Proprio ad Harlem, che già nel 1965 aveva vissuto lo sconvolgente omicidio di Malcolm X, dopo il 4 aprile 1968, giorno della morte del Dr. King, si scatenarono mesi di rivolte, anche violente. Per questo motivo la terza edizione dell’Harlem Cultural Festival fu storica: nell’estate del 1969 la musica sciolse le tensioni, avvicinò le persone, creò uno spazio sicuro di arte, cultura e vitalità.
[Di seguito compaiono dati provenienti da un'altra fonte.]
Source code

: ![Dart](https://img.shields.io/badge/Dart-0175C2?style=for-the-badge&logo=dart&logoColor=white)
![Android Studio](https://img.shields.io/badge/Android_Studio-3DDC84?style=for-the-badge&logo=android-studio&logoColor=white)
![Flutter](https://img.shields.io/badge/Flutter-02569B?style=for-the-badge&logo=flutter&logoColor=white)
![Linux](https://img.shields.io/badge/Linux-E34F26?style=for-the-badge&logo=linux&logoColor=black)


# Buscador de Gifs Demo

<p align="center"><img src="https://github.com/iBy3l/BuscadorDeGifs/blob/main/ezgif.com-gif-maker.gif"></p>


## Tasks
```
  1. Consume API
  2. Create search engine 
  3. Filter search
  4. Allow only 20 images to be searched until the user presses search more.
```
Dall’Harlem Cultural Festival alla Summer of Soul

L’Harlem Cultural Festival era nato da un’idea di Tony Lawrence, showman e presentatore, con il sostegno dell’allora sindaco di New York John Lindsay. Nel 1969 si tenne gratuitamente ogni domenica per l’intera stagione, all’interno del Mount Morris Park, oggi Marcus Garvey Park. Fu registrato e diretto per la TV da Hal Tulchin, ma dopo una prima messa in onda il materiale è rimasto in un magazzino per circa 50 anni. Dimenticato, come “in questo Paese tutta la storia Nera viene dimenticata”, si afferma appunto in Summer of Soul.

Il produttore discografico e musicista Questlove, nome d’arte di Ahmir Khalib Thompson, raccoglie il materiale di archivio e lo combina con le interviste agli artisti e ai partecipanti al festival. Ricostruisce il ricordo di un’intera estate fondamentale per la cultura afroamericana. L’estate in cui nasce il Black Pride.
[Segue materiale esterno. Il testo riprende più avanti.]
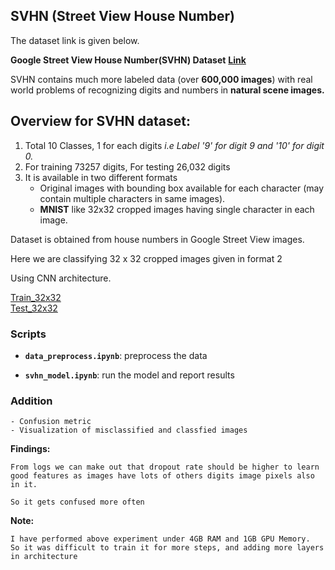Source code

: ## SVHN (Street View House Number)
The dataset link is given below.

**Google Street View House Number(SVHN) Dataset**        **[Link](http://ufldl.stanford.edu/housenumbers/)**

 SVHN contains much more labeled data (over **600,000 images**) with real world problems of recognizing digits and numbers in **natural scene images.**


## Overview for SVHN dataset:

1. Total 10 Classes, 1 for each digits  *i.e Label '9' for digit 9 and '10' for digit 0.*
2. For training 73257 digits, For testing 26,032 digits
3. It is available in two different formats
   - Original images with bounding box available for each character (may contain multiple characters in same images).
   - **MNIST** like 32x32 cropped images having single character in each image.
 



Dataset is obtained from house numbers in Google Street View images. 


Here we are classifying 32 x 32 cropped images given in format 2 

Using CNN architecture.

[Train_32x32](http://ufldl.stanford.edu/housenumbers/train_32x32.mat)                     
[Test_32x32](http://ufldl.stanford.edu/housenumbers/test_32x32.mat)

### Scripts

   - **`data_preprocess.ipynb`**: preprocess the data
   
   - **`svhn_model.ipynb`**: run the model and report results
    
### Addition
 ```
- Confusion metric 
- Visualization of misclassified and classfied images
```
    
**Findings:**
```
From logs we can make out that dropout rate should be higher to learn
good features as images have lots of others digits image pixels also in it.

So it gets confused more often
```

**Note:** 
```
I have performed above experiment under 4GB RAM and 1GB GPU Memory.
So it was difficult to train it for more steps, and adding more layers in architecture
```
Black is Beautiful: la rivoluzione del 1969

Capelli afro, dashiki colorati, un nuovo modo di presentarsi al mondo, credendo fermamente in tre parole: Black is beautiful. Il Black Pride è una rivendicazione culturale che passa attraverso una rivendicazione estetica e sul palco dell’Harlem Cultural Festival del ’69 era qualcosa di molto chiaro ed evidente.
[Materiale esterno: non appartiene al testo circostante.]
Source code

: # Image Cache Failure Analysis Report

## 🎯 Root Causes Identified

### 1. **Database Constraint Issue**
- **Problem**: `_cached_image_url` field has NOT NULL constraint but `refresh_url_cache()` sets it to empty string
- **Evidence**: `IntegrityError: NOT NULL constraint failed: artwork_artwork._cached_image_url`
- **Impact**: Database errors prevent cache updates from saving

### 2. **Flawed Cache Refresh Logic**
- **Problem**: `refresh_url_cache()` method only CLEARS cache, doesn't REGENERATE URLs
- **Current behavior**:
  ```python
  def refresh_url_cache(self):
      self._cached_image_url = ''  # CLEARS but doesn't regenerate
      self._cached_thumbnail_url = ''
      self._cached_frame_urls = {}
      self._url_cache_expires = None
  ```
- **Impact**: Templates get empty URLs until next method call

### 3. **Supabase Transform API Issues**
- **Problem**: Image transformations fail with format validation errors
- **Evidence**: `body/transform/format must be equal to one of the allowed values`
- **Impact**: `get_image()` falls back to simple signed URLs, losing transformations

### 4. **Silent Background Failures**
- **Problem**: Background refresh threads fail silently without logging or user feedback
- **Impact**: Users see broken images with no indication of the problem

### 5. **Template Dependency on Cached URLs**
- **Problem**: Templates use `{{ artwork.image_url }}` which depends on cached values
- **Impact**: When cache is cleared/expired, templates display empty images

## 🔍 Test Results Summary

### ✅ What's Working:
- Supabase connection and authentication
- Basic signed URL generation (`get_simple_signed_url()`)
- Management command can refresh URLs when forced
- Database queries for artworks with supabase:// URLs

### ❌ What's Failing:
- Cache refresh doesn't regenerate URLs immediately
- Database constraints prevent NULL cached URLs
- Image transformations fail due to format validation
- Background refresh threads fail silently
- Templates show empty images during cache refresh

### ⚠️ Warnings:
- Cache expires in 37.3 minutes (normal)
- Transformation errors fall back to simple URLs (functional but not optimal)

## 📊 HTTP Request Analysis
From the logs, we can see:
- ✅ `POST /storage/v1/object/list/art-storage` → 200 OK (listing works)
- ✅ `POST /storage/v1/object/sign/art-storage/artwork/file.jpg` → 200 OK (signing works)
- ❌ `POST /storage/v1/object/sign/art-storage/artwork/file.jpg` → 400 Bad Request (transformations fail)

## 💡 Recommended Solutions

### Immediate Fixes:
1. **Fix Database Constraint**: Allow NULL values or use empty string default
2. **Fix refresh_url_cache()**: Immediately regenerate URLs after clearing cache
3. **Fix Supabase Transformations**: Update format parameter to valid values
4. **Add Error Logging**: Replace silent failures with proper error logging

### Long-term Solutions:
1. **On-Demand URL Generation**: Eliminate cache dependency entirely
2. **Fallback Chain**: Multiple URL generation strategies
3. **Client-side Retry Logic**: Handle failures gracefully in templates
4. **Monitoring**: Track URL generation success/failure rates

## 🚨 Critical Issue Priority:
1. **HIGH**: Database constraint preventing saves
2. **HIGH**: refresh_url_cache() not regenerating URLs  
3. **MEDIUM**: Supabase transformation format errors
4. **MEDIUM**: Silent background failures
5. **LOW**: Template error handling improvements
Dal look natural afro delle sorelle Staples a quello funky di Sly (and the Family Stone), arrivando ovviamente alla regina, la sola e unica Nina Simone, con la sua corona di trecce.

Nina Simone, SUMMER OF SOUL. Photo Courtesy of Searchlight Pictures. © 2021 20th Century Studios All Rights Reserved
Nina Simone, SUMMER OF SOUL. Photo Courtesy of Searchlight Pictures. © 2021 20th Century Studios All Rights Reserved

Nel contesto, tuttavia, non si può e non si deve dimenticare la musica, elemento centrale della rivoluzione in atto.

Soul, ovviamente, ma anche blues, funky, gospel, Latin jazz e pachanga: tutta Harlem, Ovest ed Est, Black e Brown, è unita dalla musica sul palco dell’Harlem Cultural Festival. Un suono terapeutico che incanala emozioni del momento e traumi generazionali in un unico flusso.

Ci si innamora dello stile innovativo di Sly and the Family Stone, ci si commuove ascoltando Mahalia Jackson pregare cantando Precious Lord come solo lei sapeva fare. Si balla e ci si libera da tutto attraverso le percussioni di Mongo Santamaría e Ray Barretto.

Summer of Soul è la testimonianza che tutto ciò non è stato soltanto la “Black Woodstock”, come il festival è stato definito. Per un’estate intera, 300 mila persone si sono presentate in quel parco per rivendicare la loro esistenza, per affermare la loro presenza, per urlare la loro bellezza.

Chi l’ha dimenticato e chi non l’ha mai saputo, dopo Summer of Soul non sarà più giustificato a ignorarlo.